■ Task ■
Where a line of the material includes the string "device", copy that line.

Start of Block

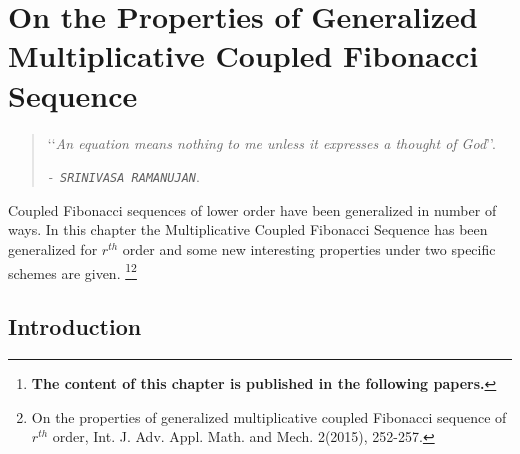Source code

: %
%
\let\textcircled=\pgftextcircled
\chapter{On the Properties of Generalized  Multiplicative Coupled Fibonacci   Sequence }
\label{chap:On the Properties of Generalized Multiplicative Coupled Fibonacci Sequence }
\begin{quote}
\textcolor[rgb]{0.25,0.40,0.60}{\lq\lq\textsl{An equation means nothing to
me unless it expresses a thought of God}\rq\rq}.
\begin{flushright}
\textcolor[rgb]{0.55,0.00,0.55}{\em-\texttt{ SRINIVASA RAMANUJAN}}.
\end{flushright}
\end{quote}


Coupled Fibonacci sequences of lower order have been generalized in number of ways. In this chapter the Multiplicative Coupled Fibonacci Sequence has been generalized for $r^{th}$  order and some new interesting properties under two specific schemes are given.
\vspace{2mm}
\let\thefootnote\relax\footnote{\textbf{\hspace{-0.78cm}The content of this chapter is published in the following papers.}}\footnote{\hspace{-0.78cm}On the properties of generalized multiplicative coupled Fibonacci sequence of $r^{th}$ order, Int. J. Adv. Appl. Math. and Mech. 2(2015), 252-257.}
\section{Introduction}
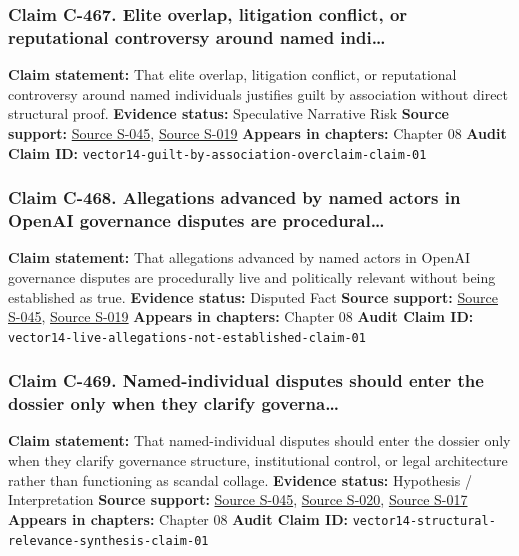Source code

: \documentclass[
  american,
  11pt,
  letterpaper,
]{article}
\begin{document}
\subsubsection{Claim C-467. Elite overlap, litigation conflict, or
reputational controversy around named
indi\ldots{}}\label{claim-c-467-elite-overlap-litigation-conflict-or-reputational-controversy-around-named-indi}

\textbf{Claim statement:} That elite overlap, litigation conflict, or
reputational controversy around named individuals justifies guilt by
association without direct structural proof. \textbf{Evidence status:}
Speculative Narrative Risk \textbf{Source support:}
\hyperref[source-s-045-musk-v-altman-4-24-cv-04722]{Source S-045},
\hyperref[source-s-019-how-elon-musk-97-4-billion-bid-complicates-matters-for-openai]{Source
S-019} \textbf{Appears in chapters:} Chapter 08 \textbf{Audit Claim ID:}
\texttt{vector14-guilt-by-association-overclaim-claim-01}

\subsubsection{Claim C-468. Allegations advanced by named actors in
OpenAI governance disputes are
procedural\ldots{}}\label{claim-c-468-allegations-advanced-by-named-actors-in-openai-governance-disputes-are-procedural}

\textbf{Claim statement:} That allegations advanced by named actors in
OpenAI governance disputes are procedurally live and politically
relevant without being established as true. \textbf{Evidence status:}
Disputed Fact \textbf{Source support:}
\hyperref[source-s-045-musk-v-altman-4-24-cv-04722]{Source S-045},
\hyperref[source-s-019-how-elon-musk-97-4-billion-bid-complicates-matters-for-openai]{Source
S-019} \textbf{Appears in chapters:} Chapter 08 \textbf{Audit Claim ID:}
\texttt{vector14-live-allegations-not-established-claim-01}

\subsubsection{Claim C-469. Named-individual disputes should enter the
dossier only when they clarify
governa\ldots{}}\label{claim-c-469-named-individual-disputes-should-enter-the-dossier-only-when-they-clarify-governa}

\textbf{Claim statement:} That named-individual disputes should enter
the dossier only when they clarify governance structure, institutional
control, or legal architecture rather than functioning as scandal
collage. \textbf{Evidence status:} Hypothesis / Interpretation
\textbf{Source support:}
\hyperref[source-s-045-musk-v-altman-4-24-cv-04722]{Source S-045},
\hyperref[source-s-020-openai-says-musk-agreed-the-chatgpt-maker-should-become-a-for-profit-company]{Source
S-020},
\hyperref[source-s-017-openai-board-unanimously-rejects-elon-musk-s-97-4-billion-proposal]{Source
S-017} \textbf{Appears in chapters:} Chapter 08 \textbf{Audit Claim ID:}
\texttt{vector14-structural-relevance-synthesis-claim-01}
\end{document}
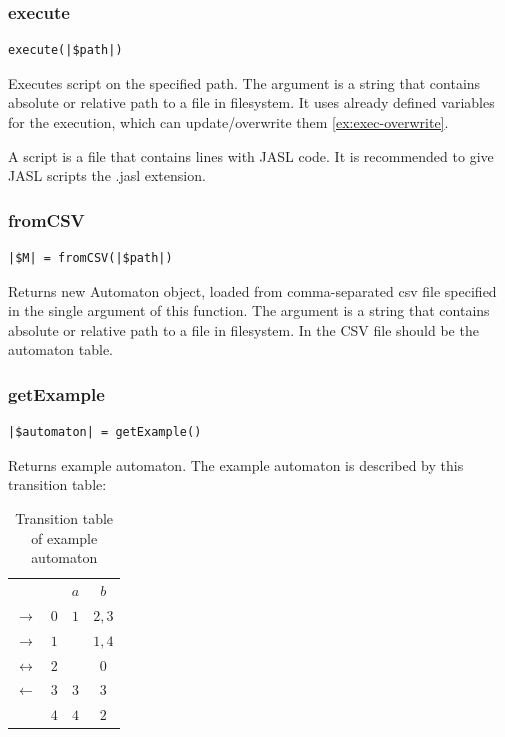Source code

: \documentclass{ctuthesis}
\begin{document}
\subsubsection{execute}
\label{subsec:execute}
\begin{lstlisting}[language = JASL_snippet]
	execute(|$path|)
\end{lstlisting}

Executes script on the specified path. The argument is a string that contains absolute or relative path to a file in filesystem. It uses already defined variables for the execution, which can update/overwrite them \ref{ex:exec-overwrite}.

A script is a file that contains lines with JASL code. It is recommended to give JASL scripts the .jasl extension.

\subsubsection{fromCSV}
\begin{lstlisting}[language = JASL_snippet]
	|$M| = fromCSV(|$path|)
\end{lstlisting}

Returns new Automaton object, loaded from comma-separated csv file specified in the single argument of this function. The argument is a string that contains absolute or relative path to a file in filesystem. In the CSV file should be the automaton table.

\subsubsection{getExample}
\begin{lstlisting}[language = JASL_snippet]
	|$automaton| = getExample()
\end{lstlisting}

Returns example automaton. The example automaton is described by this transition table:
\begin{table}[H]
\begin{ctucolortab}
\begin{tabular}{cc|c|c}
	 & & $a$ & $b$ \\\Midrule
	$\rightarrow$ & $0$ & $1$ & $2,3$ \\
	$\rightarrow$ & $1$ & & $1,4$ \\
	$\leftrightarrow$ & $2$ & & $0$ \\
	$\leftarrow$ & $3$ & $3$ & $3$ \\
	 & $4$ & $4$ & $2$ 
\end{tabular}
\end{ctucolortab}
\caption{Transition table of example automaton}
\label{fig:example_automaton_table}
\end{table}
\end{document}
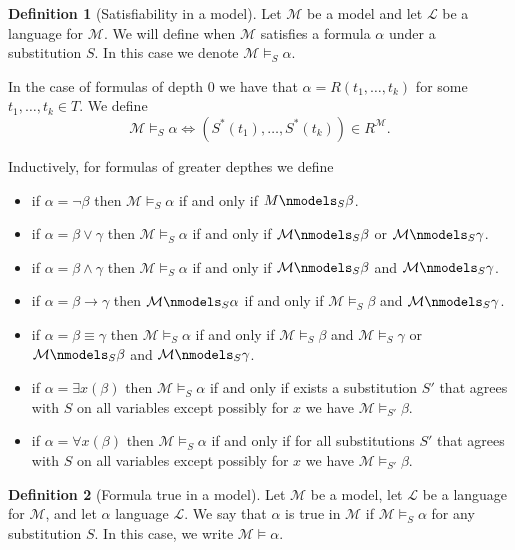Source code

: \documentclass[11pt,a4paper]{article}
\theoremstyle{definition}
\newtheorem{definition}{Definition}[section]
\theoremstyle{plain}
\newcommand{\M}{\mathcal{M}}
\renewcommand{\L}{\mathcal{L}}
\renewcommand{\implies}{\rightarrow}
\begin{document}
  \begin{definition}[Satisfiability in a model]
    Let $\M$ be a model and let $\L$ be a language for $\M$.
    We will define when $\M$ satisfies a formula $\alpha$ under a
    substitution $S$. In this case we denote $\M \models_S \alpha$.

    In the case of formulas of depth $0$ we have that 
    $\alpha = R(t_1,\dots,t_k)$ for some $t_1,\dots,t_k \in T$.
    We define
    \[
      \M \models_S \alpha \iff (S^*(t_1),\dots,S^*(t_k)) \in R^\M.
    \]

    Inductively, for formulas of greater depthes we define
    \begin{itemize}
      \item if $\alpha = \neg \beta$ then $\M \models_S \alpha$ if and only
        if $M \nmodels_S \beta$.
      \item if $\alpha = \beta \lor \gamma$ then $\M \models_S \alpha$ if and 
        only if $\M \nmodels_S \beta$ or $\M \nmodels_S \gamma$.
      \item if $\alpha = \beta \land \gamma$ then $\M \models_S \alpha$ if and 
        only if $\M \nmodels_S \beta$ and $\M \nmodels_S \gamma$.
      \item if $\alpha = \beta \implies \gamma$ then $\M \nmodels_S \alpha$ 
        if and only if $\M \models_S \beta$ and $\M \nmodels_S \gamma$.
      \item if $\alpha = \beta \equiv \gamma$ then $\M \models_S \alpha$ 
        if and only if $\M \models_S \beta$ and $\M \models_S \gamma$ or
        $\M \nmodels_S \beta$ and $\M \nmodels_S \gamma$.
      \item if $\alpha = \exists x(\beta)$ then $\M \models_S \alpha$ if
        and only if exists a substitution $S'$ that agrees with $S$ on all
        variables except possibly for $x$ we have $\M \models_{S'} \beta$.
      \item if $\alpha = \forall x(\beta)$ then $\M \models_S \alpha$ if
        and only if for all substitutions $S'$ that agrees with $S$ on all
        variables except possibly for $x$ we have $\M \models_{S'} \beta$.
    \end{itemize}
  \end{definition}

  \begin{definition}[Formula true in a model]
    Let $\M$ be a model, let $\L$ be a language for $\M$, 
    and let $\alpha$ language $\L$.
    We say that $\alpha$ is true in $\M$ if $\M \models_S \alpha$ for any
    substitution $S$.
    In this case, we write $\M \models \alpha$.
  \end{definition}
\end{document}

End of Block
Start of Block

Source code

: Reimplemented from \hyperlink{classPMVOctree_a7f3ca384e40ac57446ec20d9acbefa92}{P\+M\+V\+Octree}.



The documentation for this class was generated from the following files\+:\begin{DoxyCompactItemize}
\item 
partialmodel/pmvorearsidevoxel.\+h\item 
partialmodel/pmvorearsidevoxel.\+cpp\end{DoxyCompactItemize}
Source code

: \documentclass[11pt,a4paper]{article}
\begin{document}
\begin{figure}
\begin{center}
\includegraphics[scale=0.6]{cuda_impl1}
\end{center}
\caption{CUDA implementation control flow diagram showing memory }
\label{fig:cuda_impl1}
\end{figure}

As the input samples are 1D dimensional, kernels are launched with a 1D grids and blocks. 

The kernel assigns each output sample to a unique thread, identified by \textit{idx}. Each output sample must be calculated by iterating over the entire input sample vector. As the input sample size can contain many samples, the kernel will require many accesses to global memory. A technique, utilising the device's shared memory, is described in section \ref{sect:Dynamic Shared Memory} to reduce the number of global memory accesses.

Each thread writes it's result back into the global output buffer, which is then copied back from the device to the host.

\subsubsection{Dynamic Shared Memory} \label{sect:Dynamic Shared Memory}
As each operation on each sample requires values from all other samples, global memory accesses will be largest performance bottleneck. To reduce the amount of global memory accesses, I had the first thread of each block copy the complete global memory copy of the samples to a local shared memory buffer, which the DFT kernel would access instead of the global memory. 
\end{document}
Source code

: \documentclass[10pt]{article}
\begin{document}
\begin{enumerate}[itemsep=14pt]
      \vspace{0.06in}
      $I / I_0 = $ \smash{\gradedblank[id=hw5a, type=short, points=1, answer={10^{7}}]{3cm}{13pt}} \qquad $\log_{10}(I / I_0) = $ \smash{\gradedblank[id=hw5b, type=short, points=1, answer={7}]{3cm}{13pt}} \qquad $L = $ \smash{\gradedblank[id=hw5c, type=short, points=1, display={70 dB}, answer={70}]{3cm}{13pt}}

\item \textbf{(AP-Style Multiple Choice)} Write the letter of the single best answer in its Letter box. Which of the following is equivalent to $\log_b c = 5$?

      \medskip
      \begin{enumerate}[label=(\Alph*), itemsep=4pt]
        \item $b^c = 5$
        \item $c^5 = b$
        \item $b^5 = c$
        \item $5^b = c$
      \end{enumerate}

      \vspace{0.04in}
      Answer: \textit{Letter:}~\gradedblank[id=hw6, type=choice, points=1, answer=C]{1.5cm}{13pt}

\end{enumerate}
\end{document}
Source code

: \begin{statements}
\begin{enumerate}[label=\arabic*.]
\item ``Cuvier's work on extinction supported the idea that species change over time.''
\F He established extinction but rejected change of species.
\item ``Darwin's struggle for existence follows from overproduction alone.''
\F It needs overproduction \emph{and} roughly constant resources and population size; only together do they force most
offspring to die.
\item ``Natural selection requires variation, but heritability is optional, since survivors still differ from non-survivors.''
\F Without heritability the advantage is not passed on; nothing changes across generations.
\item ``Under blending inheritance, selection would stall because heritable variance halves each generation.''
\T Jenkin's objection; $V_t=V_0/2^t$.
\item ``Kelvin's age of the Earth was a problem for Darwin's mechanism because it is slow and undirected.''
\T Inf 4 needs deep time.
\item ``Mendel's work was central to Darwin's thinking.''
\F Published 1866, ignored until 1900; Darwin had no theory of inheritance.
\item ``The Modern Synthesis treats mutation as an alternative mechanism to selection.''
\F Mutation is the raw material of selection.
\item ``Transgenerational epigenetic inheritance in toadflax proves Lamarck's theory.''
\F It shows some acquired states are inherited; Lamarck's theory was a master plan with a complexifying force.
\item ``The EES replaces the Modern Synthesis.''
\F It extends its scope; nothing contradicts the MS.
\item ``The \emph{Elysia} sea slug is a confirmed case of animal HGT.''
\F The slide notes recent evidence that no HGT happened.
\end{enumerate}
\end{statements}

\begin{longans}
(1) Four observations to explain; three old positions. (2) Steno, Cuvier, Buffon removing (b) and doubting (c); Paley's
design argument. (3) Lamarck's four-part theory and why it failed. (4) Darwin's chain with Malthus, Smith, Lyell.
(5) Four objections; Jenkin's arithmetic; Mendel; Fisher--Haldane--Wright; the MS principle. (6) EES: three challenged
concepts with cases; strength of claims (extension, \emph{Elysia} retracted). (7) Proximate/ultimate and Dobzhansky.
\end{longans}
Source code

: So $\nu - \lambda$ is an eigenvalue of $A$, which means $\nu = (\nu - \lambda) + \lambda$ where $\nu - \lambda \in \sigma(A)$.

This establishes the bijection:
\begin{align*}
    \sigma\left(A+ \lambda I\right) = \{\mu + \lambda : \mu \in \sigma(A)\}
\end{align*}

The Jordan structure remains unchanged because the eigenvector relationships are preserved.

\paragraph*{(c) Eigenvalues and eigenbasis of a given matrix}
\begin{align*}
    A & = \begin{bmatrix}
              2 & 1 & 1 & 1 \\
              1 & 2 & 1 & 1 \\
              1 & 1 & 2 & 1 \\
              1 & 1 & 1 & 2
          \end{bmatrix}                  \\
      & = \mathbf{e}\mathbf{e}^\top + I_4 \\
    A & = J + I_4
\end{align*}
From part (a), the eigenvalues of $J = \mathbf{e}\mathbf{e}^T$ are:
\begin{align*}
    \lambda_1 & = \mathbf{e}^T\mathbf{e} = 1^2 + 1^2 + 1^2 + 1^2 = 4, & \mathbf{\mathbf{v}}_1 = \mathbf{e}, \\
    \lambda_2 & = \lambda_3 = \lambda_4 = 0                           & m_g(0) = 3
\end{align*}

End of Block
Start of Block

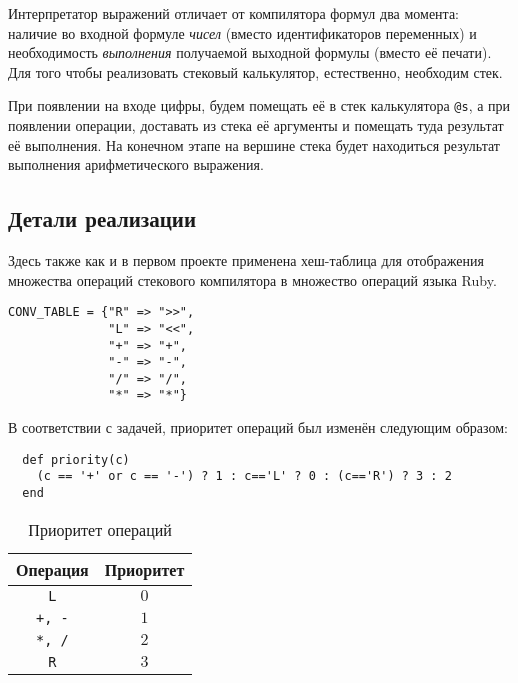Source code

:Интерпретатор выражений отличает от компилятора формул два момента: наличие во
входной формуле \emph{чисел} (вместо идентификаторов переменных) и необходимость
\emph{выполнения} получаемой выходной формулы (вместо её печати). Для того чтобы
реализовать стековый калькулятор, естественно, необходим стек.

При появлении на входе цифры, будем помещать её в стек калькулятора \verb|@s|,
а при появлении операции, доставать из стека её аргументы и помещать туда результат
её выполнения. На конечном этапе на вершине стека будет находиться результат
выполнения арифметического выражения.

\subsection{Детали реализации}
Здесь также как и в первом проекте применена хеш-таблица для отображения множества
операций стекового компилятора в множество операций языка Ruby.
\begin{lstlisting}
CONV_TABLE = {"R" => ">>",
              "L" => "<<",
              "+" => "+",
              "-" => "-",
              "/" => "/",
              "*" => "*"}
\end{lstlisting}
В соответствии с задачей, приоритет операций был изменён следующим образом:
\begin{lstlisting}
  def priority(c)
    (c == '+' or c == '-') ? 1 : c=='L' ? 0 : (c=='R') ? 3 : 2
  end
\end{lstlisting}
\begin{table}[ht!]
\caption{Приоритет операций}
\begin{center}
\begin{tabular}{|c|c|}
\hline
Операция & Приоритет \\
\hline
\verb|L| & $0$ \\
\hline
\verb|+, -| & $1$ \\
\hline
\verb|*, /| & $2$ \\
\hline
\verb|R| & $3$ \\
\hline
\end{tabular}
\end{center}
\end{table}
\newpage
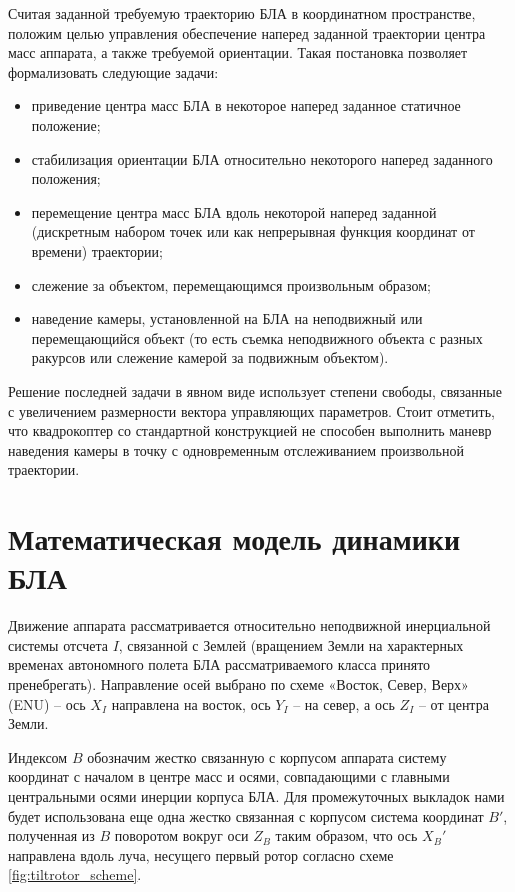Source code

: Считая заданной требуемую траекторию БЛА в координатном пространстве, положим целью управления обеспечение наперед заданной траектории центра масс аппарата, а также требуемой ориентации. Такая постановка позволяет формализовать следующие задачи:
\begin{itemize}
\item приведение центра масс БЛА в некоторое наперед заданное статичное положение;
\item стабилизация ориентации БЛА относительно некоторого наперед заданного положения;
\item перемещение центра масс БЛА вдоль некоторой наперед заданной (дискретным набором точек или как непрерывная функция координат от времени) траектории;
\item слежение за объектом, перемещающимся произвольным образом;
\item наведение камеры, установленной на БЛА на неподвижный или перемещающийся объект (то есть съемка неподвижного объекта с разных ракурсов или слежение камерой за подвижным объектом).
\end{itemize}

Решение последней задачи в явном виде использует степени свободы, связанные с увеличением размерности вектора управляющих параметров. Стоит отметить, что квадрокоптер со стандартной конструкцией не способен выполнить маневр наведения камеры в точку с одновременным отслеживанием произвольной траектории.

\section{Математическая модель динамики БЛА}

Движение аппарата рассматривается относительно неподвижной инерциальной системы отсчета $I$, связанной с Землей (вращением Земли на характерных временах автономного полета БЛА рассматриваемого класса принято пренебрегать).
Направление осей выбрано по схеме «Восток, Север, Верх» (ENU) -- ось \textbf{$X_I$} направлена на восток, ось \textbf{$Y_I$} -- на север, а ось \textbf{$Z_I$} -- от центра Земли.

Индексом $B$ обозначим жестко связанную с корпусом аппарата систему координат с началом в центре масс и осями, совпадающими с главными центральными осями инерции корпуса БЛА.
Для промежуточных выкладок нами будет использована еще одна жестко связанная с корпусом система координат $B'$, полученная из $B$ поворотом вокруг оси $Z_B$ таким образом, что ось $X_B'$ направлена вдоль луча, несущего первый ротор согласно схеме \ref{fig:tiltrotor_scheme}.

End of Block

■ Result for this task ■
The kernel assigns each output sample to a unique thread, identified by \textit{idx}. Each output sample must be calculated by iterating over the entire input sample vector. As the input sample size can contain many samples, the kernel will require many accesses to global memory. A technique, utilising the device's shared memory, is described in section \ref{sect:Dynamic Shared Memory} to reduce the number of global memory accesses.
Each thread writes it's result back into the global output buffer, which is then copied back from the device to the host.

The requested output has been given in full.